The shady world of offshore firms has been tolerated for years, perhaps because many people profited from it. But where others profit, some governments are looking at empty coffers to pay for aging populations and education.

Estimates suggest EU countries lose about one trillion euros of income every year through tax avoidance. Europe can no longer afford to ignore the problem and EU finance ministers are planning measures to prevent it. Proposals include exchanging data and clamping down on money laundering.

Profit maximization and ever-growing manager salaries have accompanied the financial crisis. Do we need a new economic system? Do we need new moral standards? What can be done to reduce social inequality? How much are we prepared to pay for a more economically just world?
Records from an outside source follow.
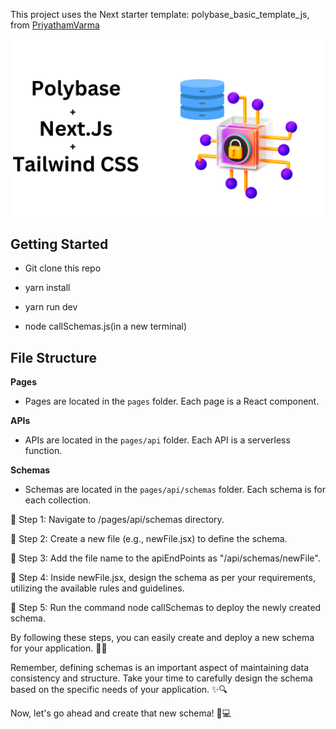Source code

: This project uses the Next starter template: polybase_basic_template_js, from [PriyathamVarma](https://github.com/PriyathamVarma/polybase_basic_template_js)

![Main_iamge](https://github.com/anajembaedwin/recylox_database/blob/main/public/Polybase.png)

## Getting Started

- Git clone this repo

- yarn install

- yarn run dev

- node callSchemas.js(in a new terminal)



## File Structure

**Pages**

- Pages are located in the `pages` folder. Each page is a React component.

**APIs**

- APIs are located in the `pages/api` folder. Each API is a serverless function.

**Schemas**

- Schemas are located in the `pages/api/schemas` folder. Each schema is for each collection.

🔹 Step 1: Navigate to /pages/api/schemas directory.

🔹 Step 2: Create a new file (e.g., newFile.jsx) to define the schema.

🔹 Step 3: Add the file name to the apiEndPoints as "/api/schemas/newFile".

🔹 Step 4: Inside newFile.jsx, design the schema as per your requirements, utilizing the available rules and guidelines.

🔹 Step 5: Run the command node callSchemas to deploy the newly created schema.

By following these steps, you can easily create and deploy a new schema for your application. 🚀💡

Remember, defining schemas is an important aspect of maintaining data consistency and structure. Take your time to carefully design the schema based on the specific needs of your application. ✨🔍

Now, let's go ahead and create that new schema! 💪💻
Tell us what you think: Ethical Economics - Time for a New Deal

Write to us at: quadriga@dw.de

Our guests:

Thomas Fricke – is a German author who has just released a book on banking and finances. He was chief economist at the Financial Times Germany from 2002 to 2012 and has held the same position at the renowned German publishing house Gruner & Jahr since 2009. Since 2007 he's been running the internet portal Wirtschaftswunder. He has also worked for the leading German publications Wirtschaftswoche and Manager Magazine, as well as the French economic research institute OFCE. In 1998 he was awarded the German-French Journalism Prize.

Michael Levitin – based in the German capital he has been working as a cultural, political and travel correspondent for magazines and newspapers including Newsweek, Los Angeles Times, Daily Telegraph and others. He also is one of the founders of the Occupied Wall Street Journal. He studied history at the University of California, Santa Cruz, and received a Masters from Columbia Journalism School. After that, he started working as a journalist in Bolivia, Puerto Rico, Barcelona and Prague, as well as his native San Francisco and New York.

Harriet Torry – is a reporter covering German politics and economics for Dow Jones Newswires. She has written, videoed, tweeted and blogged about Germany for over six years from Berlin and Frankfurt. Originally from London, she has lived in the US, Spain and Argentina. Harriet Torry studied Modern Languages at Bristol University and has a Master's in International Relations from Cambridge University.